## Instructions to follow:
Transcribe the lines below exactly. No image belongs in the transcription.

┄┄┄┄┄┄┄┄┄┄┄┄┄┄┄┄┄┄┄┄

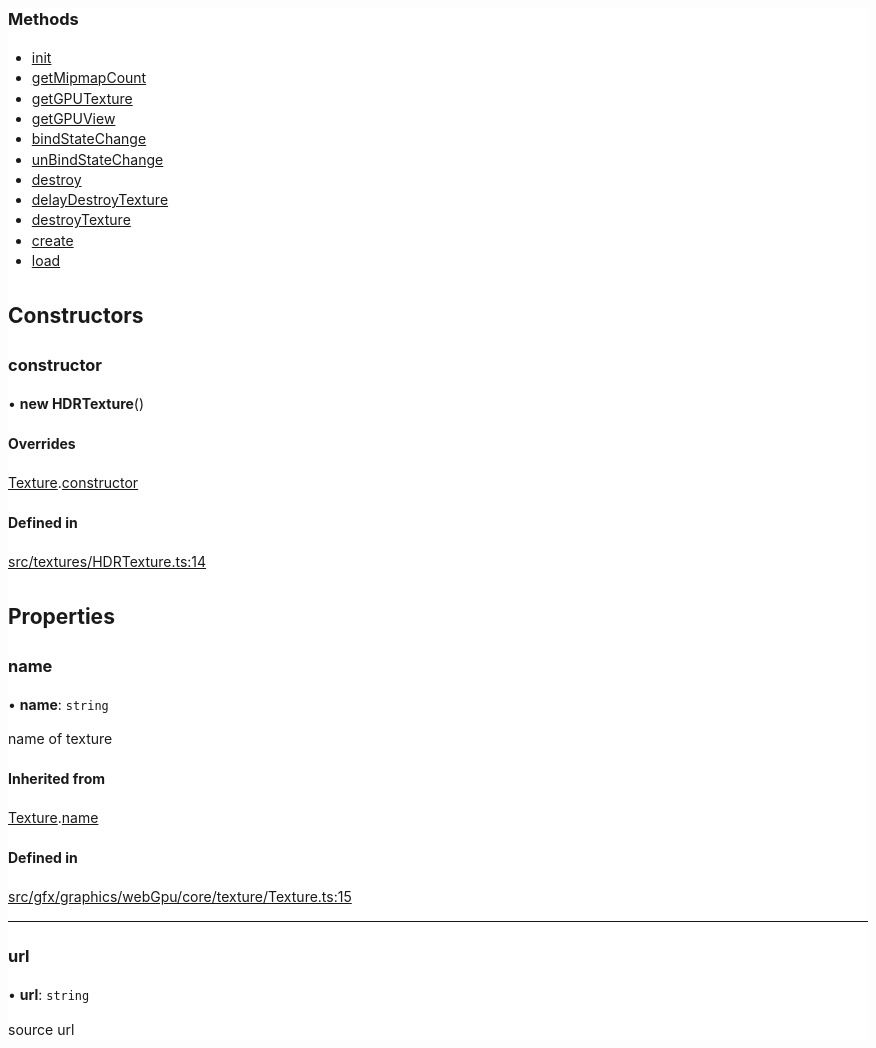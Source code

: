### Methods

- [init](HDRTexture.md#init)
- [getMipmapCount](HDRTexture.md#getmipmapcount)
- [getGPUTexture](HDRTexture.md#getgputexture)
- [getGPUView](HDRTexture.md#getgpuview)
- [bindStateChange](HDRTexture.md#bindstatechange)
- [unBindStateChange](HDRTexture.md#unbindstatechange)
- [destroy](HDRTexture.md#destroy)
- [delayDestroyTexture](HDRTexture.md#delaydestroytexture)
- [destroyTexture](HDRTexture.md#destroytexture)
- [create](HDRTexture.md#create)
- [load](HDRTexture.md#load)

## Constructors

### constructor

• **new HDRTexture**()

#### Overrides

[Texture](Texture.md).[constructor](Texture.md#constructor)

#### Defined in

[src/textures/HDRTexture.ts:14](https://github.com/Orillusion/orillusion/blob/main/src/textures/HDRTexture.ts#L14)

## Properties

### name

• **name**: `string`

name of texture

#### Inherited from

[Texture](Texture.md).[name](Texture.md#name)

#### Defined in

[src/gfx/graphics/webGpu/core/texture/Texture.ts:15](https://github.com/Orillusion/orillusion/blob/main/src/gfx/graphics/webGpu/core/texture/Texture.ts#L15)

___

### url

• **url**: `string`

source url
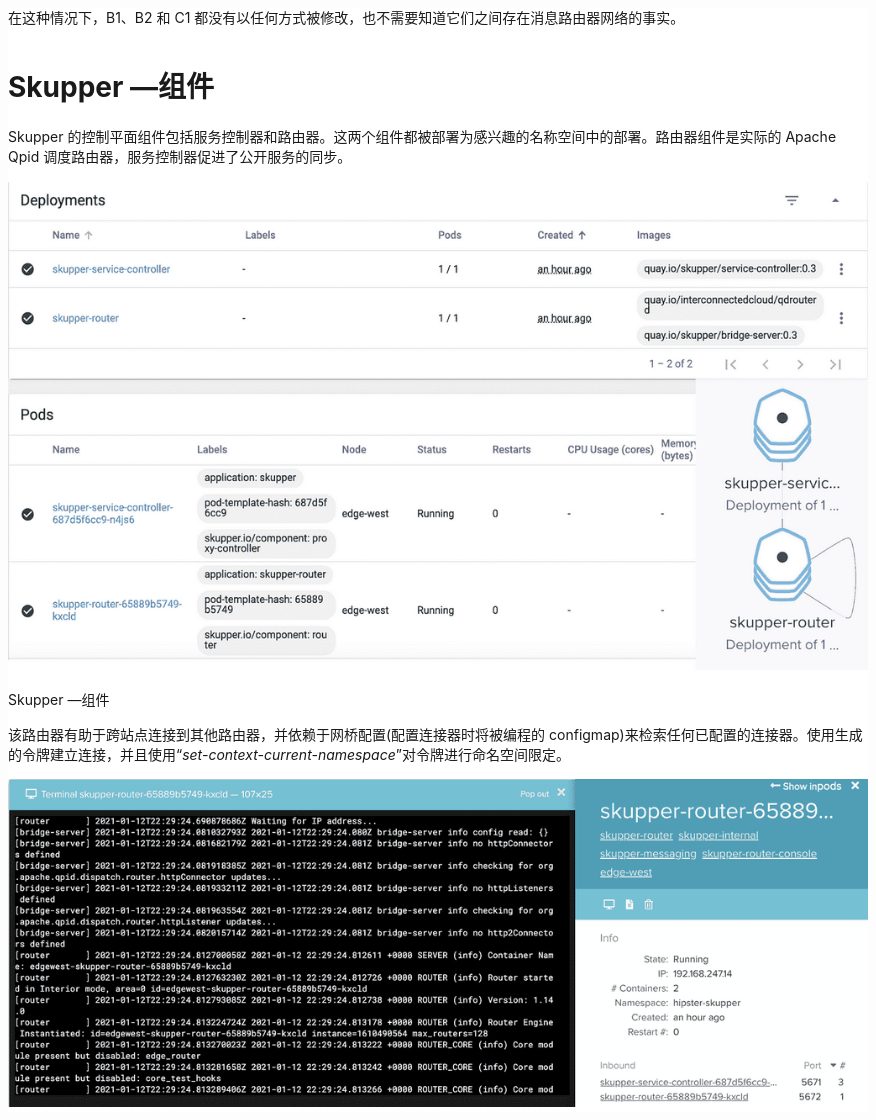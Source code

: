 在这种情况下，B1、B2 和 C1 都没有以任何方式被修改，也不需要知道它们之间存在消息路由器网络的事实。

# Skupper —组件

Skupper 的控制平面组件包括服务控制器和路由器。这两个组件都被部署为感兴趣的名称空间中的部署。路由器组件是实际的 Apache Qpid 调度路由器，服务控制器促进了公开服务的同步。

![](img/49df5ba4c875be2a8fb38a4febabbdf6.png)

Skupper —组件

该路由器有助于跨站点连接到其他路由器，并依赖于网桥配置(配置连接器时将被编程的 configmap)来检索任何已配置的连接器。使用生成的令牌建立连接，并且使用“*set-context-current-namespace*”对令牌进行命名空间限定。

![](img/9fa4b4387177f02d917789463ea1650a.png)
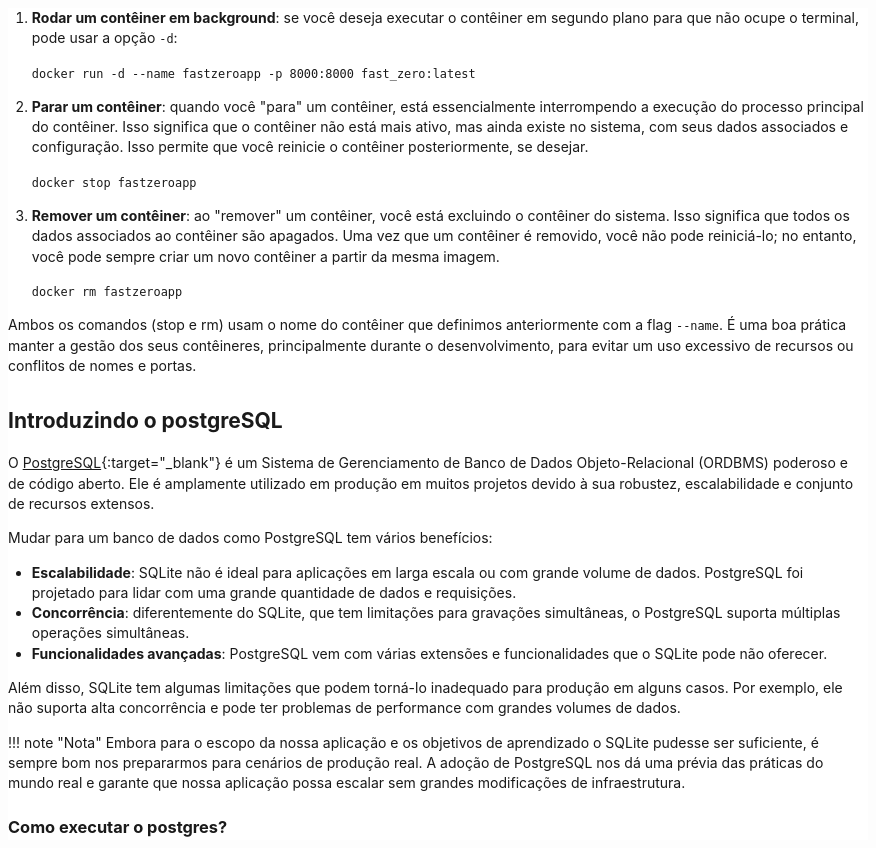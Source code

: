 1. **Rodar um contêiner em background**: se você deseja executar o contêiner em segundo plano para que não ocupe o terminal, pode usar a opção `-d`:

    ```shell title="$ Execução no terminal!"
    docker run -d --name fastzeroapp -p 8000:8000 fast_zero:latest
    ```

2. **Parar um contêiner**: quando você "para" um contêiner, está essencialmente interrompendo a execução do processo principal do contêiner. Isso significa que o contêiner não está mais ativo, mas ainda existe no sistema, com seus dados associados e configuração. Isso permite que você reinicie o contêiner posteriormente, se desejar.

	```shell title="$ Execução no terminal!"
    docker stop fastzeroapp
    ```

3. **Remover um contêiner**: ao "remover" um contêiner, você está excluindo o contêiner do sistema. Isso significa que todos os dados associados ao contêiner são apagados. Uma vez que um contêiner é removido, você não pode reiniciá-lo; no entanto, você pode sempre criar um novo contêiner a partir da mesma imagem.

	```shell title="$ Execução no terminal!"
    docker rm fastzeroapp
    ```

Ambos os comandos (stop e rm) usam o nome do contêiner que definimos anteriormente com a flag `--name`. É uma boa prática manter a gestão dos seus contêineres, principalmente durante o desenvolvimento, para evitar um uso excessivo de recursos ou conflitos de nomes e portas.

## Introduzindo o postgreSQL

O [PostgreSQL](https://www.postgresql.org/){:target="_blank"} é um Sistema de Gerenciamento de Banco de Dados Objeto-Relacional (ORDBMS) poderoso e de código aberto. Ele é amplamente utilizado em produção em muitos projetos devido à sua robustez, escalabilidade e conjunto de recursos extensos.

Mudar para um banco de dados como PostgreSQL tem vários benefícios:

- **Escalabilidade**: SQLite não é ideal para aplicações em larga escala ou com grande volume de dados. PostgreSQL foi projetado para lidar com uma grande quantidade de dados e requisições.
- **Concorrência**: diferentemente do SQLite, que tem limitações para gravações simultâneas, o PostgreSQL suporta múltiplas operações simultâneas.
- **Funcionalidades avançadas**: PostgreSQL vem com várias extensões e funcionalidades que o SQLite pode não oferecer.

Além disso, SQLite tem algumas limitações que podem torná-lo inadequado para produção em alguns casos. Por exemplo, ele não suporta alta concorrência e pode ter problemas de performance com grandes volumes de dados.

!!! note "Nota"
	Embora para o escopo da nossa aplicação e os objetivos de aprendizado o SQLite pudesse ser suficiente, é sempre bom nos prepararmos para cenários de produção real. A adoção de PostgreSQL nos dá uma prévia das práticas do mundo real e garante que nossa aplicação possa escalar sem grandes modificações de infraestrutura.

### Como executar o postgres?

┄┄┄┄┄┄┄┄┄┄┄┄┄┄┄┄┄┄┄┄

## Result below:
Source code

:### Methods

- [init](HDRTexture.md#init)
- [getMipmapCount](HDRTexture.md#getmipmapcount)
- [getGPUTexture](HDRTexture.md#getgputexture)
- [getGPUView](HDRTexture.md#getgpuview)
- [bindStateChange](HDRTexture.md#bindstatechange)
- [unBindStateChange](HDRTexture.md#unbindstatechange)
- [destroy](HDRTexture.md#destroy)
- [delayDestroyTexture](HDRTexture.md#delaydestroytexture)
- [destroyTexture](HDRTexture.md#destroytexture)
- [create](HDRTexture.md#create)
- [load](HDRTexture.md#load)

## Constructors

### constructor

• **new HDRTexture**()

#### Overrides

[Texture](Texture.md).[constructor](Texture.md#constructor)

#### Defined in

[src/textures/HDRTexture.ts:14](https://github.com/Orillusion/orillusion/blob/main/src/textures/HDRTexture.ts#L14)

## Properties

### name

• **name**: `string`

name of texture

#### Inherited from

[Texture](Texture.md).[name](Texture.md#name)

#### Defined in

[src/gfx/graphics/webGpu/core/texture/Texture.ts:15](https://github.com/Orillusion/orillusion/blob/main/src/gfx/graphics/webGpu/core/texture/Texture.ts#L15)

___

### url

• **url**: `string`

source url
Source code

: 在这种情况下，B1、B2 和 C1 都没有以任何方式被修改，也不需要知道它们之间存在消息路由器网络的事实。

# Skupper —组件

Skupper 的控制平面组件包括服务控制器和路由器。这两个组件都被部署为感兴趣的名称空间中的部署。路由器组件是实际的 Apache Qpid 调度路由器，服务控制器促进了公开服务的同步。

![](img/49df5ba4c875be2a8fb38a4febabbdf6.png)

Skupper —组件

该路由器有助于跨站点连接到其他路由器，并依赖于网桥配置(配置连接器时将被编程的 configmap)来检索任何已配置的连接器。使用生成的令牌建立连接，并且使用“*set-context-current-namespace*”对令牌进行命名空间限定。

![](img/9fa4b4387177f02d917789463ea1650a.png)
Source code

: 1. **Rodar um contêiner em background**: se você deseja executar o contêiner em segundo plano para que não ocupe o terminal, pode usar a opção `-d`:

    ```shell title="$ Execução no terminal!"
    docker run -d --name fastzeroapp -p 8000:8000 fast_zero:latest
    ```

2. **Parar um contêiner**: quando você "para" um contêiner, está essencialmente interrompendo a execução do processo principal do contêiner. Isso significa que o contêiner não está mais ativo, mas ainda existe no sistema, com seus dados associados e configuração. Isso permite que você reinicie o contêiner posteriormente, se desejar.

	```shell title="$ Execução no terminal!"
    docker stop fastzeroapp
    ```

3. **Remover um contêiner**: ao "remover" um contêiner, você está excluindo o contêiner do sistema. Isso significa que todos os dados associados ao contêiner são apagados. Uma vez que um contêiner é removido, você não pode reiniciá-lo; no entanto, você pode sempre criar um novo contêiner a partir da mesma imagem.

	```shell title="$ Execução no terminal!"
    docker rm fastzeroapp
    ```

Ambos os comandos (stop e rm) usam o nome do contêiner que definimos anteriormente com a flag `--name`. É uma boa prática manter a gestão dos seus contêineres, principalmente durante o desenvolvimento, para evitar um uso excessivo de recursos ou conflitos de nomes e portas.

## Introduzindo o postgreSQL

O [PostgreSQL](https://www.postgresql.org/){:target="_blank"} é um Sistema de Gerenciamento de Banco de Dados Objeto-Relacional (ORDBMS) poderoso e de código aberto. Ele é amplamente utilizado em produção em muitos projetos devido à sua robustez, escalabilidade e conjunto de recursos extensos.

Mudar para um banco de dados como PostgreSQL tem vários benefícios:

- **Escalabilidade**: SQLite não é ideal para aplicações em larga escala ou com grande volume de dados. PostgreSQL foi projetado para lidar com uma grande quantidade de dados e requisições.
- **Concorrência**: diferentemente do SQLite, que tem limitações para gravações simultâneas, o PostgreSQL suporta múltiplas operações simultâneas.
- **Funcionalidades avançadas**: PostgreSQL vem com várias extensões e funcionalidades que o SQLite pode não oferecer.

Além disso, SQLite tem algumas limitações que podem torná-lo inadequado para produção em alguns casos. Por exemplo, ele não suporta alta concorrência e pode ter problemas de performance com grandes volumes de dados.

!!! note "Nota"
	Embora para o escopo da nossa aplicação e os objetivos de aprendizado o SQLite pudesse ser suficiente, é sempre bom nos prepararmos para cenários de produção real. A adoção de PostgreSQL nos dá uma prévia das práticas do mundo real e garante que nossa aplicação possa escalar sem grandes modificações de infraestrutura.

### Como executar o postgres?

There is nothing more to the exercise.